P5944 - Porto-Sinusoidal Vascular Disease in End-Stage Kidney Disease: A Distinct Clinical Phenotype With Implications for Transplant Evaluation

Alexander Imas, MD¹, James Crismale, MD², Thomas Schiano, MD³
1Icahn School of Medicine at Mount Sinai, New York, NY; 2Mount Sinai Hospital, New York, NY; 3Dept of Abdominal Transplantation Recanati/Miller Transplantation Institute/Division of Liver Diseases, Mt Sinai Hospital, NY, New York, NY

Introduction: Porto-sinusoidal vascular disease (PSVD) is a cause of non-cirrhotic portal hypertension defined by characteristic histology. Differentiating PSVD from cirrhosis is critical due to differences in prognosis and management. While several PSVD risk factors are known, the relationship between end-stage kidney disease (ESKD) requiring kidney replacement therapy and PSVD remains unclear. We aimed to assess the prevalence of ESKD among patients with biopsy-proven PSVD and compare clinical, histologic, and outcome features between those with and without ESKD.

Methods: We conducted a retrospective study of liver biopsies from 2011–2020 at a single center to identify patients with histologic features of PSVD. Those with ESKD on hemodialysis or peritoneal dialysis were matched by age and sex to PSVD controls without ESKD. Patients with evidence of other chronic liver diseases on biopsy or prior transplant were excluded. Clinical data, imaging, histology, portal hypertensive complications, mortality, and transplant outcomes were compared.
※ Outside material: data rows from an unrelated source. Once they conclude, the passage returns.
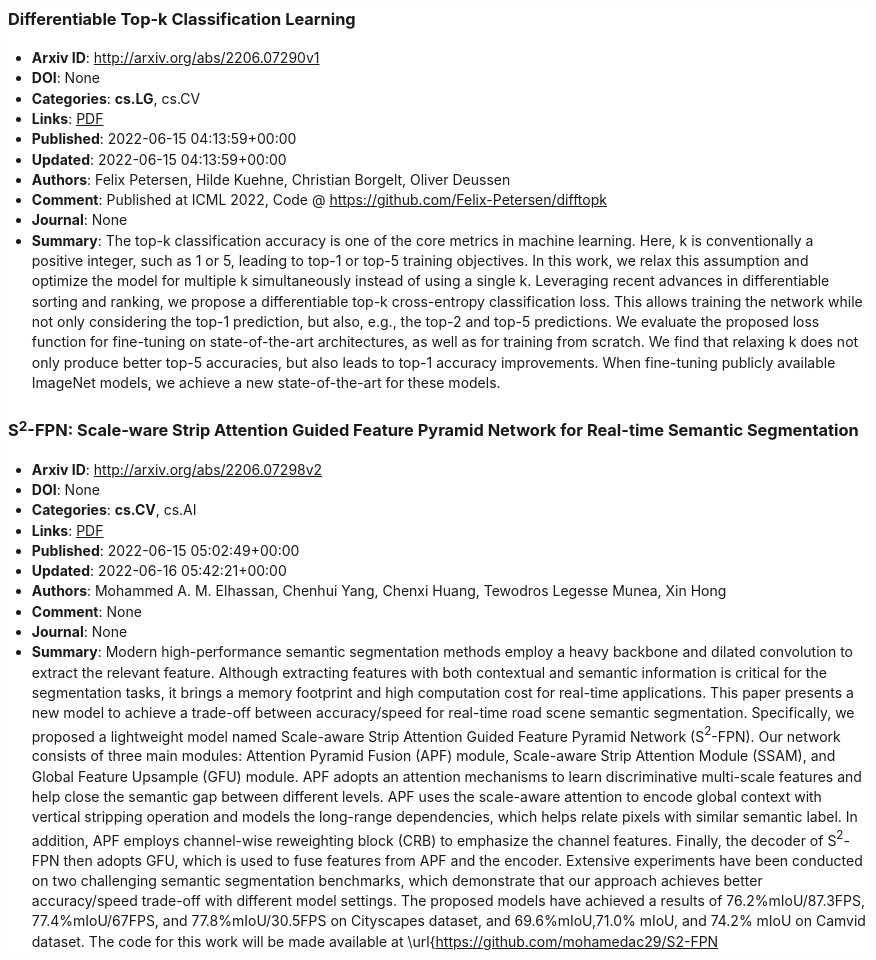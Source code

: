 

### Differentiable Top-k Classification Learning
- **Arxiv ID**: http://arxiv.org/abs/2206.07290v1
- **DOI**: None
- **Categories**: **cs.LG**, cs.CV
- **Links**: [PDF](http://arxiv.org/pdf/2206.07290v1)
- **Published**: 2022-06-15 04:13:59+00:00
- **Updated**: 2022-06-15 04:13:59+00:00
- **Authors**: Felix Petersen, Hilde Kuehne, Christian Borgelt, Oliver Deussen
- **Comment**: Published at ICML 2022, Code @
  https://github.com/Felix-Petersen/difftopk
- **Journal**: None
- **Summary**: The top-k classification accuracy is one of the core metrics in machine learning. Here, k is conventionally a positive integer, such as 1 or 5, leading to top-1 or top-5 training objectives. In this work, we relax this assumption and optimize the model for multiple k simultaneously instead of using a single k. Leveraging recent advances in differentiable sorting and ranking, we propose a differentiable top-k cross-entropy classification loss. This allows training the network while not only considering the top-1 prediction, but also, e.g., the top-2 and top-5 predictions. We evaluate the proposed loss function for fine-tuning on state-of-the-art architectures, as well as for training from scratch. We find that relaxing k does not only produce better top-5 accuracies, but also leads to top-1 accuracy improvements. When fine-tuning publicly available ImageNet models, we achieve a new state-of-the-art for these models.



### S$^2$-FPN: Scale-ware Strip Attention Guided Feature Pyramid Network for Real-time Semantic Segmentation
- **Arxiv ID**: http://arxiv.org/abs/2206.07298v2
- **DOI**: None
- **Categories**: **cs.CV**, cs.AI
- **Links**: [PDF](http://arxiv.org/pdf/2206.07298v2)
- **Published**: 2022-06-15 05:02:49+00:00
- **Updated**: 2022-06-16 05:42:21+00:00
- **Authors**: Mohammed A. M. Elhassan, Chenhui Yang, Chenxi Huang, Tewodros Legesse Munea, Xin Hong
- **Comment**: None
- **Journal**: None
- **Summary**: Modern high-performance semantic segmentation methods employ a heavy backbone and dilated convolution to extract the relevant feature. Although extracting features with both contextual and semantic information is critical for the segmentation tasks, it brings a memory footprint and high computation cost for real-time applications. This paper presents a new model to achieve a trade-off between accuracy/speed for real-time road scene semantic segmentation. Specifically, we proposed a lightweight model named Scale-aware Strip Attention Guided Feature Pyramid Network (S$^2$-FPN). Our network consists of three main modules: Attention Pyramid Fusion (APF) module, Scale-aware Strip Attention Module (SSAM), and Global Feature Upsample (GFU) module. APF adopts an attention mechanisms to learn discriminative multi-scale features and help close the semantic gap between different levels. APF uses the scale-aware attention to encode global context with vertical stripping operation and models the long-range dependencies, which helps relate pixels with similar semantic label. In addition, APF employs channel-wise reweighting block (CRB) to emphasize the channel features. Finally, the decoder of S$^2$-FPN then adopts GFU, which is used to fuse features from APF and the encoder. Extensive experiments have been conducted on two challenging semantic segmentation benchmarks, which demonstrate that our approach achieves better accuracy/speed trade-off with different model settings. The proposed models have achieved a results of 76.2\%mIoU/87.3FPS, 77.4\%mIoU/67FPS, and 77.8\%mIoU/30.5FPS on Cityscapes dataset, and 69.6\%mIoU,71.0\% mIoU, and 74.2\% mIoU on Camvid dataset. The code for this work will be made available at \url{https://github.com/mohamedac29/S2-FPN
Results: Of 755 patients with PSVD histology, 51 (6.8%) had ESKD and were matched with 37 controls. ESKD patients were less often female (20% vs 59%, p< 0.01) and had more comorbidities (hypertension, diabetes, heart failure, HIV; all p< 0.01). A greater proportion had no PSVD risk factors aside from ESKD (51% vs 19%, p< 0.01). ESKD patients more frequently presented with ascites (43% vs 19%, p=0.052) and had ascites on imaging (70% vs 35%, p=0.002), while controls were more often referred for abnormal imaging or labs. Rates of varices and portal hypertensive bleeding were similar. Median HVPG did not differ (3.5 vs 4.5 mmHg, p=0.20). Over ~4.5 years of follow-up, new ascites developed more often in ESKD patients (18% vs 3%, p=0.03). Mortality was higher in the ESKD group (29% vs 3%, p< 0.01), driven by infection and respiratory failure, not portal hypertension. Five ESKD patients underwent kidney transplant after PSVD diagnosis with favorable outcomes.

Discussion: ESKD may be an underrecognized risk factor for PSVD, possibly linked to inflammation, hemodynamic shifts, or prothrombotic states. ESKD-associated PSVD shows a distinct clinical profile with more ascites but fewer classic portal hypertensive complications. Identifying PSVD in ESKD is critical, as it may support candidacy for kidney transplant alone, avoiding simultaneous liver-kidney transplantation.


Figure: Demographic and medical history of subjects with PSVD and ESKD


Figure: Clinical outcomes and histologic findings of individuals with PSVD and ESKD

Disclosures:
Alexander Imas indicated no relevant financial relationships.
James Crismale indicated no relevant financial relationships.
Thomas Schiano indicated no relevant financial relationships.

Alexander Imas, MD¹, James Crismale, MD², Thomas Schiano, MD³. P5944 - Porto-Sinusoidal Vascular Disease in End-Stage Kidney Disease: A Distinct Clinical Phenotype With Implications for Transplant Evaluation, ACG 2025 Annual Scientific Meeting Abstracts. Phoenix, AZ: American College of Gastroenterology.